Frida

Do México para o mundo. A mulher que deu uns amassos no Trótski, que ostentava – com orgulho – monocelhas, que sobreviveu a uma barra de ferro atravessada pelo corpo. Arrisco-me a falar um pouco sobre Frida Kahlo, por quem me apaixonei gravemente durante a leitura de sua biografia, escrita por Hayden Herrera. E, claro, sobre o livro que me abriu os olhos para essa guerreira latina.

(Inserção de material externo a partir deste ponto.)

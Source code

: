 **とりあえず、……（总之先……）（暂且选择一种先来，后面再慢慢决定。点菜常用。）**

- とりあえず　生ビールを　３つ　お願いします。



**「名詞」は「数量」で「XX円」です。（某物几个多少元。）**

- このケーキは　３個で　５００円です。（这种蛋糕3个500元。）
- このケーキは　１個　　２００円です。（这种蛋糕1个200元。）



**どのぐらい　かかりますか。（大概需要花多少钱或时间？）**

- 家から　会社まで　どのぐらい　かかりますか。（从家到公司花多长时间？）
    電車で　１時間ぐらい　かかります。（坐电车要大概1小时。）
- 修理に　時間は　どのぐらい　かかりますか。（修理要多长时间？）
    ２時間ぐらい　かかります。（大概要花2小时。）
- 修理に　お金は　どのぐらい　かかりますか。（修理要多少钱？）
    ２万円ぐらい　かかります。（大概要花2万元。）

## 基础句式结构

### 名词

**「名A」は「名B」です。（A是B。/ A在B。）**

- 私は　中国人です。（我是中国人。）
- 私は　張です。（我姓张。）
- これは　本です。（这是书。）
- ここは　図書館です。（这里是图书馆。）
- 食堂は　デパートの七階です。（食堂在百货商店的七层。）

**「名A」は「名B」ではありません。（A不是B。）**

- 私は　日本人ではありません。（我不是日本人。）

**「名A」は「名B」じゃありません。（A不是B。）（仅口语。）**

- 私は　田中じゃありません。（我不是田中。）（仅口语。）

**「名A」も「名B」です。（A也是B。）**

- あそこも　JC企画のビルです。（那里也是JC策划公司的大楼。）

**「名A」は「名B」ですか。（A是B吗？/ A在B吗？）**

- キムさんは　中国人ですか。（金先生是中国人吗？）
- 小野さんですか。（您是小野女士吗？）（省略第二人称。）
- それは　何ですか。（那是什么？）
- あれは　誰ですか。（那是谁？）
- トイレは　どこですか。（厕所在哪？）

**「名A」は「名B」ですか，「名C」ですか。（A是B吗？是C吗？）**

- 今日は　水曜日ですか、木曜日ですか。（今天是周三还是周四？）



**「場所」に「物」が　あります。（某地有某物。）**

O livro “Frida – A Biografia” me foi dado no dia em que apresentei o meu TCC. Eu nunca fui um entusiasta da pintora, nem ao menos sabia muito mais do que aprendi no colégio sobre ela, e fiquei muito curioso para entender por que tinha recebido tal presente. Fui à luta e descobri uma artista de caráter, carisma e talento incomparáveis. Pena que tenha partido tão cedo.

Nascida em 1907, ela gostava de dizer que havia vindo ao mundo em 1910, ano da Revolução Mexicana. Absolutamente apaixonada pelo seu povo, sua cultura e seu país, Frida mostrou ao mundo a força de sua terra e de sua gente. Tinha estandartes ideológicos fortíssimos e bradava seu apoio ao Comunismo. Foi esposa de Diego Rivera (muralista renomado sobre o qual preciso ler mais) em um casamento muito conturbado.

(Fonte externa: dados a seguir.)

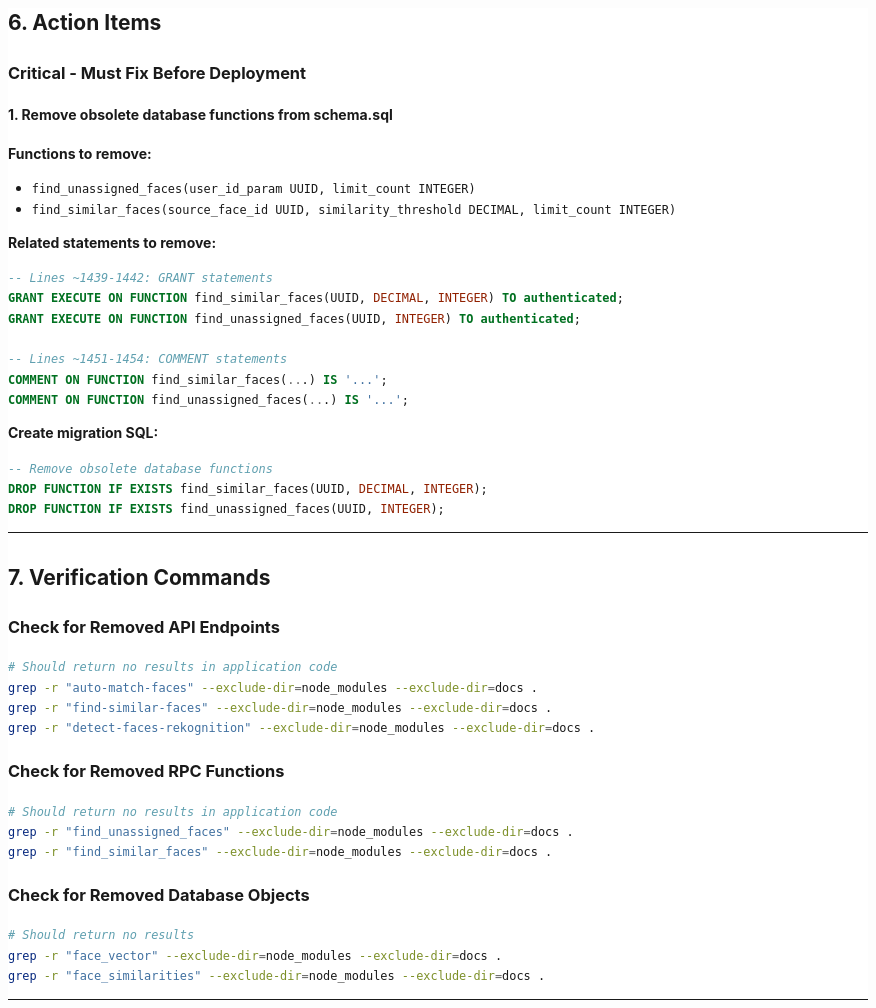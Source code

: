 
## 6. Action Items

### Critical - Must Fix Before Deployment

#### 1. Remove obsolete database functions from schema.sql

**Functions to remove:**
- `find_unassigned_faces(user_id_param UUID, limit_count INTEGER)` 
- `find_similar_faces(source_face_id UUID, similarity_threshold DECIMAL, limit_count INTEGER)`

**Related statements to remove:**
```sql
-- Lines ~1439-1442: GRANT statements
GRANT EXECUTE ON FUNCTION find_similar_faces(UUID, DECIMAL, INTEGER) TO authenticated;
GRANT EXECUTE ON FUNCTION find_unassigned_faces(UUID, INTEGER) TO authenticated;

-- Lines ~1451-1454: COMMENT statements  
COMMENT ON FUNCTION find_similar_faces(...) IS '...';
COMMENT ON FUNCTION find_unassigned_faces(...) IS '...';
```

**Create migration SQL:**
```sql
-- Remove obsolete database functions
DROP FUNCTION IF EXISTS find_similar_faces(UUID, DECIMAL, INTEGER);
DROP FUNCTION IF EXISTS find_unassigned_faces(UUID, INTEGER);
```

---

## 7. Verification Commands

### Check for Removed API Endpoints
```bash
# Should return no results in application code
grep -r "auto-match-faces" --exclude-dir=node_modules --exclude-dir=docs .
grep -r "find-similar-faces" --exclude-dir=node_modules --exclude-dir=docs .
grep -r "detect-faces-rekognition" --exclude-dir=node_modules --exclude-dir=docs .
```

### Check for Removed RPC Functions
```bash
# Should return no results in application code
grep -r "find_unassigned_faces" --exclude-dir=node_modules --exclude-dir=docs .
grep -r "find_similar_faces" --exclude-dir=node_modules --exclude-dir=docs .
```

### Check for Removed Database Objects
```bash
# Should return no results
grep -r "face_vector" --exclude-dir=node_modules --exclude-dir=docs .
grep -r "face_similarities" --exclude-dir=node_modules --exclude-dir=docs .
```

---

O que marca a obra de Frida é seu sofrimento, físico e psicológico. Aos 18 anos ela encontraria o fardo que carregaria até morrer, jovem, aos 47. Em um acidente de bonde, o para-choque de um dos veículos perfurou-lhe a pélvis e saiu pela vagina. Pois é. Impressiona o fato de ter sobrevivido. Depois desse dia, sua vida foi um inferno de cirurgias, coletes de ferro, morfina. E desse inferno é que ela tirou o clímax de sua arte.

Hayden Herrera, que é historiadora, faz um trabalho completo não só ao contar a trajetória de Frida, mas ao interpretar suas obras. As análises parecem bem acertadas e coerentes, visto que várias pinturas ficaram, digamos, sem “explicação”, cabendo a nós apenas especular. A leitura flui fácil e não tem gosto de livro de história. Lembra até uma ficção às vezes, como se Frida tivesse sido criada por Hayden.

O único “porém” é que, como qualquer biografia, há que se ter interesse pela pessoa ali retratada. Bastante interesse. No meu caso, foi um pouco difícil engatar a segunda marcha. Nunca tive muito interesse em arte. Pelo menos não a ponto de ler mais de 600 páginas sobre. Mas Frida é irresistível. Quando você menos espera, já está cativo.

Tinha personalidade instigante. Muito forte para um corpo tão pequeno. E tão machucado. Não é a toa que tantos homens – e grandes homens – a amaram. O padrão de beleza ocidental se esfarela quando falamos de Frida. Foi uma mulher na mais completa acepção da palavra. Amou com vigor e morreu apaixonada. Mas também exausta. A última anotação em seu diário: “Espero que minha partida seja feliz, e espero nunca mais regressar”.

O livro exige elevadas doses de atenção e dedicação, mas vale a pena. Tanto vale que outro dogma meu foi quebrado: nunca fui muito adepto das biografias. Considerava (entre muitas aspas) “perda de tempo” ler sobre a vida de uma pessoa só quando eu poderia ler sobre uma sociedade, um movimento, uma era. Achava que não deveria me ater à trajetória de um entre tantos bilhões. Estava errado, claro. Merecem ser estudadas as mentes atípicas. Aquelas de força, amor e revolução.